## WHAT IS BEING ASKED
Entries below include pictures. Output exactly the lines from the one with "pour lancer les" down to the one with "- Sentiment analysis", both ends included, and leave the pictures out.

DATA SHOWN: Begin

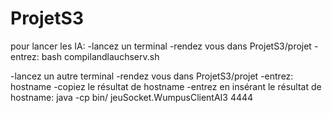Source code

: # ProjetS3

pour lancer les IA:
-lancez un terminal
-rendez vous dans ProjetS3/projet
-entrez:
	bash compilandlauchserv.sh

-lancez un autre terminal
-rendez vous dans ProjetS3/projet
-entrez: 
	hostname
-copiez le résultat de hostname
-entrez en insérant le résultat de hostname:
	java -cp bin/ jeuSocket.WumpusClientAI3 <hostname> 4444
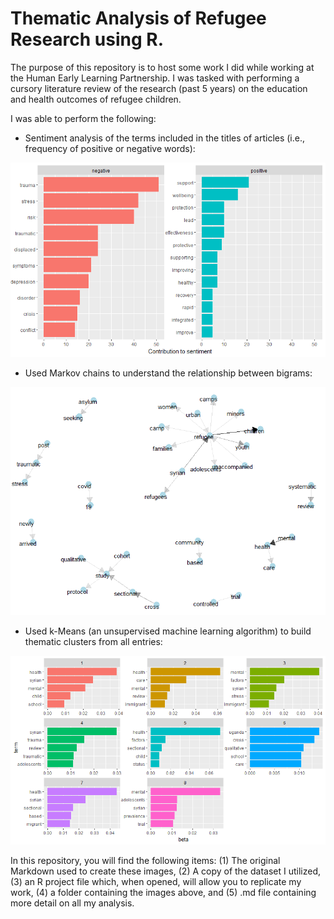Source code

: # Thematic Analysis of Refugee Research using R.

The purpose of this repository is to host some work I did while working at the Human Early Learning Partnership. I was tasked with performing a cursory literature review of the research (past 5 years) on the education and health outcomes of refugee children. 

I was able to perform the following:

- Sentiment analysis of the terms included in the titles of articles (i.e., frequency of positive or negative words):

![alt text](https://github.com/Sebastian-Santana-Ort/Thematic_Analysis_Refugee_Research-/blob/main/Images/positive_negative.png?raw=true)

- Used Markov chains to understand the relationship between bigrams:

![alt text](https://github.com/Sebastian-Santana-Ort/Thematic_Analysis_Refugee_Research-/blob/main/Images/markov_chain.png?raw=true)

-   Used k-Means (an unsupervised machine learning algorithm) to build thematic clusters from all entries:

![alt text](https://github.com/Sebastian-Santana-Ort/Thematic_Analysis_Refugee_Research-/blob/main/Images/k-Means.png?raw=true)


In this repository, you will find the following items: (1) The original Markdown used to create these images, (2) A copy of the dataset I utilized, (3) an R project file which, when opened, will allow you to replicate my work, (4) a folder containing the images above, and (5) .md file containing more detail on all my analysis.
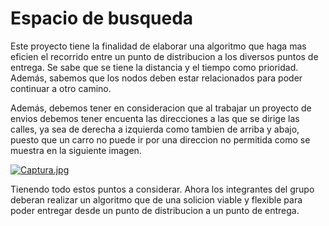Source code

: # Espacio de busqueda

Este proyecto tiene la finalidad de elaborar una algoritmo que haga mas eficien el recorrido entre un punto de distribucion a los diversos puntos de entrega. Se sabe que se tiene la distancia y el tiempo como prioridad. Además, sabemos que los nodos deben estar relacionados para poder continuar a otro camino. 

Además, debemos tener en consideracion que al trabajar un proyecto de envios debemos tener encuenta las direcciones a las que se dirige las calles, ya sea de derecha a izquierda como tambien de arriba y abajo, puesto que un carro no puede ir por una direccion no permitida como se muestra en la siguiente imagen.

[![Captura.jpg](https://i.postimg.cc/XNhvTMSN/Captura.jpg)](https://postimg.cc/G9Fry5m6)

Tienendo todo estos puntos a considerar. Ahora los integrantes del grupo deberan realizar un algoritmo que de una solicion viable y flexible para poder entregar desde un punto de distribucion a un punto de entrega.
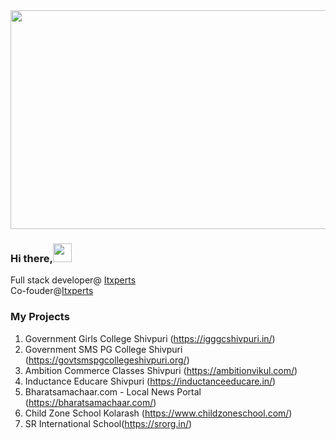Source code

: <img src="https://github.com/mritxperts/itxperts/blob/main/26992196_1571445459619154_6810414508171136699_n.jpg" width="900" height="350" />

### Hi there,<img src="https://github.com/mritxperts/itxperts/blob/main/hand.gif" width="30" height="30" />

Full stack developer@ [Itxperts](https://www.itxperts.co.in) <br>
Co-fouder@[Itxperts](https://www.itxperts.co.in)


### My Projects 
 1. Government Girls College Shivpuri (https://igggcshivpuri.in/)<br>
 2. Government SMS PG College Shivpuri (https://govtsmspgcollegeshivpuri.org/)<br>
 3. Ambition Commerce Classes Shivpuri (https://ambitionvikul.com/)<br>
 4. Inductance Educare Shivpuri (https://inductanceeducare.in/)<br>
 5. Bharatsamachaar.com - Local News Portal (https://bharatsamachaar.com/)<br>
 6. Child Zone School Kolarash (https://www.childzoneschool.com/)<br>
 7. SR International School(https://srorg.in/)<br>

DATA SHOWN: End

## TASK RESPONSE
pour lancer les IA:
-lancez un terminal
-rendez vous dans ProjetS3/projet
-entrez:
	bash compilandlauchserv.sh

-lancez un autre terminal
-rendez vous dans ProjetS3/projet
-entrez: 
	hostname
-copiez le résultat de hostname
-entrez en insérant le résultat de hostname:
	java -cp bin/ jeuSocket.WumpusClientAI3 <hostname> 4444
Source code

: # Thematic Analysis of Refugee Research using R.

The purpose of this repository is to host some work I did while working at the Human Early Learning Partnership. I was tasked with performing a cursory literature review of the research (past 5 years) on the education and health outcomes of refugee children. 

I was able to perform the following:

- Sentiment analysis of the terms included in the titles of articles (i.e., frequency of positive or negative words):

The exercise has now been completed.